Voici ce que vous pouvez retenir de cette intervention.
• Le mot
“Libéralo-maniaque”. Késako ? Un néologisme inventé par Nicolas Sarkozy alors que le journaliste économique François Lenglet lui demandait dans quelle mesure il comptait “couper dans la dépense sociale”. “Je ne suis pas libéralo-maniaque”, lance le président candidat, qui entend dire par là qu’il ne cherche pas à couper les dépenses aveuglément. Il aura au moins réussi à attirer l’attention sur un passage plutôt technique.

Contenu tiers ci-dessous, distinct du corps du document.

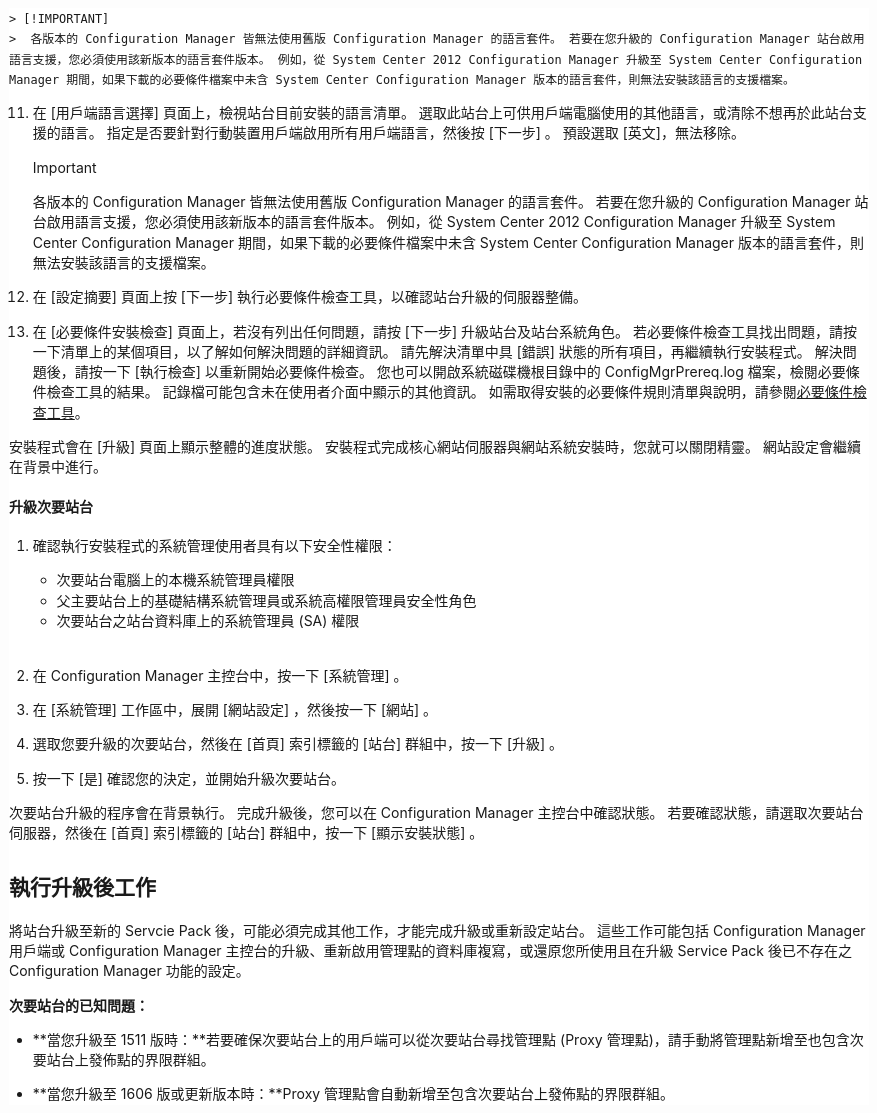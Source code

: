     > [!IMPORTANT]  
    >  各版本的 Configuration Manager 皆無法使用舊版 Configuration Manager 的語言套件。 若要在您升級的 Configuration Manager 站台啟用語言支援，您必須使用該新版本的語言套件版本。 例如，從 System Center 2012 Configuration Manager 升級至 System Center Configuration Manager 期間，如果下載的必要條件檔案中未含 System Center Configuration Manager 版本的語言套件，則無法安裝該語言的支援檔案。  

11. 在 [用戶端語言選擇]  頁面上，檢視站台目前安裝的語言清單。 選取此站台上可供用戶端電腦使用的其他語言，或清除不想再於此站台支援的語言。 指定是否要針對行動裝置用戶端啟用所有用戶端語言，然後按 [下一步] 。 預設選取 [英文]，無法移除。  

    > [!IMPORTANT]  
    >  各版本的 Configuration Manager 皆無法使用舊版 Configuration Manager 的語言套件。 若要在您升級的 Configuration Manager 站台啟用語言支援，您必須使用該新版本的語言套件版本。 例如，從 System Center 2012 Configuration Manager 升級至 System Center Configuration Manager 期間，如果下載的必要條件檔案中未含 System Center Configuration Manager 版本的語言套件，則無法安裝該語言的支援檔案。  

12. 在 [設定摘要]  頁面上按 [下一步]  執行必要條件檢查工具，以確認站台升級的伺服器整備。  

13. 在 [必要條件安裝檢查]  頁面上，若沒有列出任何問題，請按 [下一步]  升級站台及站台系統角色。 若必要條件檢查工具找出問題，請按一下清單上的某個項目，以了解如何解決問題的詳細資訊。 請先解決清單中具 [錯誤]  狀態的所有項目，再繼續執行安裝程式。 解決問題後，請按一下 [執行檢查]  以重新開始必要條件檢查。 您也可以開啟系統磁碟機根目錄中的 ConfigMgrPrereq.log 檔案，檢閱必要條件檢查工具的結果。 記錄檔可能包含未在使用者介面中顯示的其他資訊。 如需取得安裝的必要條件規則清單與說明，請參閱[必要條件檢查工具](/sccm/core/servers/deploy/install/list-of-prerequisite-checks)。  

安裝程式會在 [升級]  頁面上顯示整體的進度狀態。 安裝程式完成核心網站伺服器與網站系統安裝時，您就可以關閉精靈。 網站設定會繼續在背景中進行。  

#### <a name="to-upgrade-a-secondary-site"></a>升級次要站台  

1.  確認執行安裝程式的系統管理使用者具有以下安全性權限：  

    -   次要站台電腦上的本機系統管理員權限  
    -   父主要站台上的基礎結構系統管理員或系統高權限管理員安全性角色  
    -   次要站台之站台資料庫上的系統管理員 (SA) 權限  
    </br>
2.  在 Configuration Manager 主控台中，按一下 [系統管理] 。  

3.  在 [系統管理]  工作區中，展開 [網站設定] ，然後按一下 [網站] 。  

4.  選取您要升級的次要站台，然後在 [首頁]  索引標籤的 [站台]  群組中，按一下 [升級] 。  

5.  按一下 [是]  確認您的決定，並開始升級次要站台。  

次要站台升級的程序會在背景執行。 完成升級後，您可以在 Configuration Manager 主控台中確認狀態。 若要確認狀態，請選取次要站台伺服器，然後在 [首頁]  索引標籤的 [站台]  群組中，按一下 [顯示安裝狀態] 。  

##  <a name="BKMK_PostUpgrade"></a> 執行升級後工作  
將站台升級至新的 Servcie Pack 後，可能必須完成其他工作，才能完成升級或重新設定站台。 這些工作可能包括 Configuration Manager 用戶端或 Configuration Manager 主控台的升級、重新啟用管理點的資料庫複寫，或還原您所使用且在升級 Service Pack 後已不存在之 Configuration Manager 功能的設定。  

**次要站台的已知問題：**  
- **當您升級至 1511 版時：**若要確保次要站台上的用戶端可以從次要站台尋找管理點 (Proxy 管理點)，請手動將管理點新增至也包含次要站台上發佈點的界限群組。  

- **當您升級至 1606 版或更新版本時：**Proxy 管理點會自動新增至包含次要站台上發佈點的界限群組。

A égalité avec "tartuffe", dont Nicolas Sarkozy a affublé Laurent Fabius à plusieurs reprises, permettant aux deux hommes d'échanger quelques mots autour de Molière entre les retraites et la Chine. Un qualificatif déjà employé contre François Hollande samedi à Bordeaux.
• La phrase
C’est celle de la “séquence émotion” de l’émission. Interrogé sur le lieu où il irait fêter son éventuelle victoire en 2012 - en écho au luxueux Fouquet’s qu’il avait choisi en 2007 et qu’il traîne comme un boulet -, Nicolas Sarkozy a joué sur la corde sensible des téléspectateurs : "Cette fois-ci j'ai une famille, j'irai la fêter avec la femme que j'aime et mes enfants."
• L’attitude
Voix doucereuse, ton amical, attitude quasi… “normale” ? Tout au long de l’émission, Nicolas Sarkozy, dont certains journalistes politiques notent la difficulté à sortir de son costume présidentiel, à faire “de nouveau corps avec son public”, comme le souligne cet article du Point.fr, joue la proximité. Il ponctue ses propos de “bon”, “allez..” sur le ton de la confidence et enchaîne les déclarations sur l’air de “c’est moi, je suis comme ça”.
Sur ses accrochages avec le pêcheur du Guilvinec ou au Salon de l’agriculture, il reconnaît : “Ça m’a pris du temps de trouver l’équilibre entre la proximité et la solennité.”
Mais le candidat de l’UMP alterne avec des moments plus graves, sérieux, sourcils froncés. Dans une posture quasi sacrificielle, il n’a cessé de rappeler la difficulté à être président de la République : “Dans tous ceux qui me critiquent, il y en a un certain nombre qui ont voulu être président de la République. Je le suis.” Ou encore : “J’ai tout donné”, “Ce n’est pas si facile”, “Quand on n’a pas été président, on n’imagine pas ce que c’est”.
• Les propositions
Nicolas Sarkozy n’a dévoilé que très peu de propositions nouvelles. In extremis dans la dernière partie de l’émission, il propose, s’il est réélu, de remplacer le parrainage des candidats à l’élection présidentielle par un parrainage des citoyens, “on pourrait dire 3% des électeurs inscrits”.
Par ailleurs, pour faire des économies et assurer le retour à l’équilibre budgétaire en 2016, il a préconisé “un impôt sur les bénéfices minimum sur les grands groupes du CAC 40”, avant de reconnaître qu’il fallait encore définir “le moment à partir duquel on est un grand groupe”.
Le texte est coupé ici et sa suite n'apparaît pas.